Ce changement de cap a été décidé dans la journée sur les préconisations du Conseil scientifique. « C’est une décision politique, a détaillé plus tard dans la nuit Philippe Bas, président de la commission des lois au Sénat, prise à l'issue d'une réunion présidée par le président du Sénat et le Premier ministre, en présence du ministre de l'Intérieur et du ministre des relations avec le Parlement, à laquelle participaient tous les présidents de groupe. »  Cette décision a fait la quasi-unanimité au Sénat. 
Dès ce matin, une instruction a été envoyée aux préfets par le directeur de cabinet du ministre Sébastien Lecornu. Elle précise que tous les conseils municipaux programmés à partir d’aujourd’hui doivent impérativement être « ajournés ». Dans un message publié sur son site,  l’AMF demande également à tous ses adhérents « d’annuler au plus vite la réunion d’installation du conseil municipal par mail envoyé à tous les participants ou par tout moyen permettant une information des participants dans les meilleurs délais ». 

Conseils municipaux : les nouvelles règles
Le texte adopté fixe, dès son article 1er, les nouvelles règles pour les conseils municipaux : 
• Le second tour, dans les quelque 4 000 communes où il sera nécessaire, aura lieu « au plus tard au mois de juin », avec une date fixée par décret « au moins un mois avant le scrutin ».
• Un rapport remis au Parlement au plus tard le 10 mai permettra de décider de la possibilité de réunir, ou non, les conseils municipaux complets qui ont été élus le 15 mars. 
• Les conseillers municipaux et communautaires élus le 15 mars n’entreront en fonction que « lorsque la situation sanitaire le permettra », et au plus tard au moins de juin. Cette date sera fixée par décret. Dans les communes de moins de 1000 habitants où le conseil municipal est incomplet, les conseillers municipaux élus le 15 mars n’entreront en fonction qu’après le second tour.
• Dans les communes où le conseil municipal a été élu au complet le 15 mars, l’ancienne équipe reste en fonction, et les conseillers communautaires conservent leur mandat. 
Le texte contient également les dispositions proposées par Philippe Bas (lire Maire info d’hier) pour faciliter, dans des conditions sanitaires satisfaisantes, l’élection du maire par les conseils municipaux – eu égard au fait que même en mai ou en juin, l’épidémie ne sera sans doute pas totalement éteinte.
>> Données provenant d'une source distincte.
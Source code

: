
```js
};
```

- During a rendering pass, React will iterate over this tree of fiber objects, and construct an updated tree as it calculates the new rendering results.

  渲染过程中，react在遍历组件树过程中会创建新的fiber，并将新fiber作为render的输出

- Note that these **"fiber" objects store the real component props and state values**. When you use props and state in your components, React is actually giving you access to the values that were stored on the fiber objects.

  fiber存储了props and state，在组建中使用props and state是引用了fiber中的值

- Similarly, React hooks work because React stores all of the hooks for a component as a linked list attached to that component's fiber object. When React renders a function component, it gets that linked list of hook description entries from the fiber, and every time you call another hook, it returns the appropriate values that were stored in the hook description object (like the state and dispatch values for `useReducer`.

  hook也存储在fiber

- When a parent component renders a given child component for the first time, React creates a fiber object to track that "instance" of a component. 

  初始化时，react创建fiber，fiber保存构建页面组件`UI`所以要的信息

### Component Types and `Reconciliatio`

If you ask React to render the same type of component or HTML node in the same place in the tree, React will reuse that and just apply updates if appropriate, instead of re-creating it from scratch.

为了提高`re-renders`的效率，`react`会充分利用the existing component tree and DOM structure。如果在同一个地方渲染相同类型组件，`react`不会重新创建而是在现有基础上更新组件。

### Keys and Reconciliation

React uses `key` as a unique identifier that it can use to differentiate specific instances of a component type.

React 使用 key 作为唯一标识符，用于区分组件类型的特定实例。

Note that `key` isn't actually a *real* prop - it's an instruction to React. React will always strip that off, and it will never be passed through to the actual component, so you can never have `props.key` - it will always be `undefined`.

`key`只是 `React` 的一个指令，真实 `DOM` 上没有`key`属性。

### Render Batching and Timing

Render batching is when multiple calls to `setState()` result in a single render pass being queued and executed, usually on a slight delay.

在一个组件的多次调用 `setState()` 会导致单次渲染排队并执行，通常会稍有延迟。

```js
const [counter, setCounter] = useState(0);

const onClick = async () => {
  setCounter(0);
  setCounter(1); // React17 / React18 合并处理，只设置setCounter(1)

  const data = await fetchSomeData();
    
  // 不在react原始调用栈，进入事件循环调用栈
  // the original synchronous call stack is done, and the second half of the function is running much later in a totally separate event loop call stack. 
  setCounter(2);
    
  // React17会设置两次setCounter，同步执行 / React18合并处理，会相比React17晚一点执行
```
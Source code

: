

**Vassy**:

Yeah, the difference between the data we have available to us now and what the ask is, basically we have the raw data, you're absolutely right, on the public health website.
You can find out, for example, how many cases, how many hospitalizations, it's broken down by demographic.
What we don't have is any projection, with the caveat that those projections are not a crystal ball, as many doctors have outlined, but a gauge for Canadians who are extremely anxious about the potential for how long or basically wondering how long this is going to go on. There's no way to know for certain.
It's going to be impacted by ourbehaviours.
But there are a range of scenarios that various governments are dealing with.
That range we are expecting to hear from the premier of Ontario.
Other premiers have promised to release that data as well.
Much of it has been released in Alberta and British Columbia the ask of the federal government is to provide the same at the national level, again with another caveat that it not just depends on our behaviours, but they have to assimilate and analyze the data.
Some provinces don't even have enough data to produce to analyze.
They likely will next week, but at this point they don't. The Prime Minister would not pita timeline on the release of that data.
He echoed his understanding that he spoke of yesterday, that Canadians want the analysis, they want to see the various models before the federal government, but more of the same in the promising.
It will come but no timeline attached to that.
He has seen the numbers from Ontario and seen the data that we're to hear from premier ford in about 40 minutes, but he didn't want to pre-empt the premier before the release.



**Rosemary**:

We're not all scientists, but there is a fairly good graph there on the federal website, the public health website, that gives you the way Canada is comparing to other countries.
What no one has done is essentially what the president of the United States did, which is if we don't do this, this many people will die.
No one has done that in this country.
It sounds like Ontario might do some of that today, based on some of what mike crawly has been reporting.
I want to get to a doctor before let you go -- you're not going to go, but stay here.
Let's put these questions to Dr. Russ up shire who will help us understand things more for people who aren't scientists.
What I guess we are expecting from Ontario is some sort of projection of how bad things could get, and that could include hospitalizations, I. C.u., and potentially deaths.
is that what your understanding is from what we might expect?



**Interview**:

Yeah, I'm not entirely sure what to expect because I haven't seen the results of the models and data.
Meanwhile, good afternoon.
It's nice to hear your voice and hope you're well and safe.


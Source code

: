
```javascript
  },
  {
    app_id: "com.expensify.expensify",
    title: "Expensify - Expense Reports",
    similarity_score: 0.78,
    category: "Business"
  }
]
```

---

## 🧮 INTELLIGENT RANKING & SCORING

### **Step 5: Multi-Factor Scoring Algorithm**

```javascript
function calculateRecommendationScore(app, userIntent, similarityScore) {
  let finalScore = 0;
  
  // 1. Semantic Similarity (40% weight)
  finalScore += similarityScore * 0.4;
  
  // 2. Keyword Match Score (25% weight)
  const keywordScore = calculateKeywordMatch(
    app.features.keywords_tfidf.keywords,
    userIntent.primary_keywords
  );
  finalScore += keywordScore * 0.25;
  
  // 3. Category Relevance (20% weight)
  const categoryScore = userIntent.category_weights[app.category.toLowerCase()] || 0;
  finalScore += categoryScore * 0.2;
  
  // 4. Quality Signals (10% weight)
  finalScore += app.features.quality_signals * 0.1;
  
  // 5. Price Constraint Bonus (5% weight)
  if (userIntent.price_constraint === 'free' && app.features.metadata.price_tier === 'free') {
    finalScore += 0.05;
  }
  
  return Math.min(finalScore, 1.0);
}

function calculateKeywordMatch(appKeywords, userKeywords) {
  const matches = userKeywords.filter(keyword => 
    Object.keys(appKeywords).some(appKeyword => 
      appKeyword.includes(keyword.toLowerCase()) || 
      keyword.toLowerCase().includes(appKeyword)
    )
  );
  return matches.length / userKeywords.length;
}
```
Il a été adopté que, dans ce contexte, la réunion pourrait se tenir en dehors de la commune ; que le quorum serait fixé à un tiers des membres et non la moitié ; que chaque conseiller municipal pourra être porteur de deux procurations. Une dérogation extrêmement nouvelle est également mise en place : la possibilité – qui reste à définir par décret – d’une réunion à distance, avec vote électronique ou par correspondance papier.

Et pour les EPCI ?
Le texte fixe aussi des règles (un peu) simplifiées sur les conseils communautaires. 
• Dans les EPCI dans lesquels toutes les communes ont élu un conseil municipal complet, le nouveau conseil communautaire ne se réunira pas avant que la situation sanitaire le permette. Dès que le décret permettant l’installation des conseils municipaux sera publié, ces conseils auront trois semaines pour se réunir.
• Dans les autres EPCI (ceux qui comptent des communes n’ayant pas encore élu la totalité de leur conseil municipal), la situation est plus compliquée. Ils se réuniront « au plus tard le troisième vendredi suivant le second tour ». 
• Pour ce qui concerne les présidents et vice-présidents des EPCI, ils sont « maintenus dans leur fonction »  jusqu’à l’installation des nouveaux conseils communautaires. Sauf – précision d’importance – s’ils n’ont plus de mandat de conseiller communautaire (cas d’un président qui ne se serait pas présenté à l’élection municipale, par exemple). Dans ce cas, le président est remplacé par « un vice-président dans l’ordre des nominations ». Pour résumer : un président d’EPCI qui n’a pas été élu le 15 mars est remplacé à sa fonction par le premier vice-président (s’il est toujours conseiller communautaire bien sûr). 
Enfin, le mandat de tous les représentants des communes, des EPCI ou des syndicats mixtes fermés dans les organismes de droit public ou privé sont prorogés jusqu’à la désignation de leurs remplaçants par les futurs organes délibérants. 

Date de dépôt des listes
Un débat a eu lieu au Sénat sur les conditions de dépôt des listes pour le second tour (initialement prévu mardi dernier, le 17 mars). Après de longs débats, il a été voté que la date de dépôt serait fixée au mardi 31 mars à 18 h. Certains sénateurs auraient voulu que ce soit plus tôt (24 mars), d’autres plus tard. Le gouvernement, quant à lui, est favorable à ce que les listes soient déposées le plus tard possible, au contraire, « cinq jours avant le second tour »  comme le veulent les textes. Ce point sera donc certainement appelé à évoluer à l’Assemblée nationale – c’est d’ailleurs un des seuls, la presque totalité des autres dispositions faisant l’objet d’une grande unanimité entre les sénateurs et le gouvernement. 
Christophe Castaner a cependant précisé un point important, en réponse aux interrogations d’un sénateur : les listes pour le second tour qui ont été déposées le 18 mars ne pourront être conservées. Elles seront « écrasées ».
Reste une question : que va-t-il se passer si la situation sanitaire ne permettait pas la tenue du deuxième tour en juin ? Le gouvernement n’a pas communiqué sur ce sujet, mais le Conseil d’État, en examinant le projet de loi, a donné son avis : « Si la crise persiste à cette échéance, contraint à prolonger les mesures d’urgence sanitaire et rend impossible l’organisation du deuxième tour avant l’été, il appartiendra aux pouvoirs publics de reprendre l’ensemble des opérations électorales dans les communes où les conseils municipaux sont incomplets. » 
Le texte va être examiné dès aujourd’hui par l’Assemblée nationale, et pourrait être promulgué dès demain.

Franck Lemarc

Accéder au texte adopté.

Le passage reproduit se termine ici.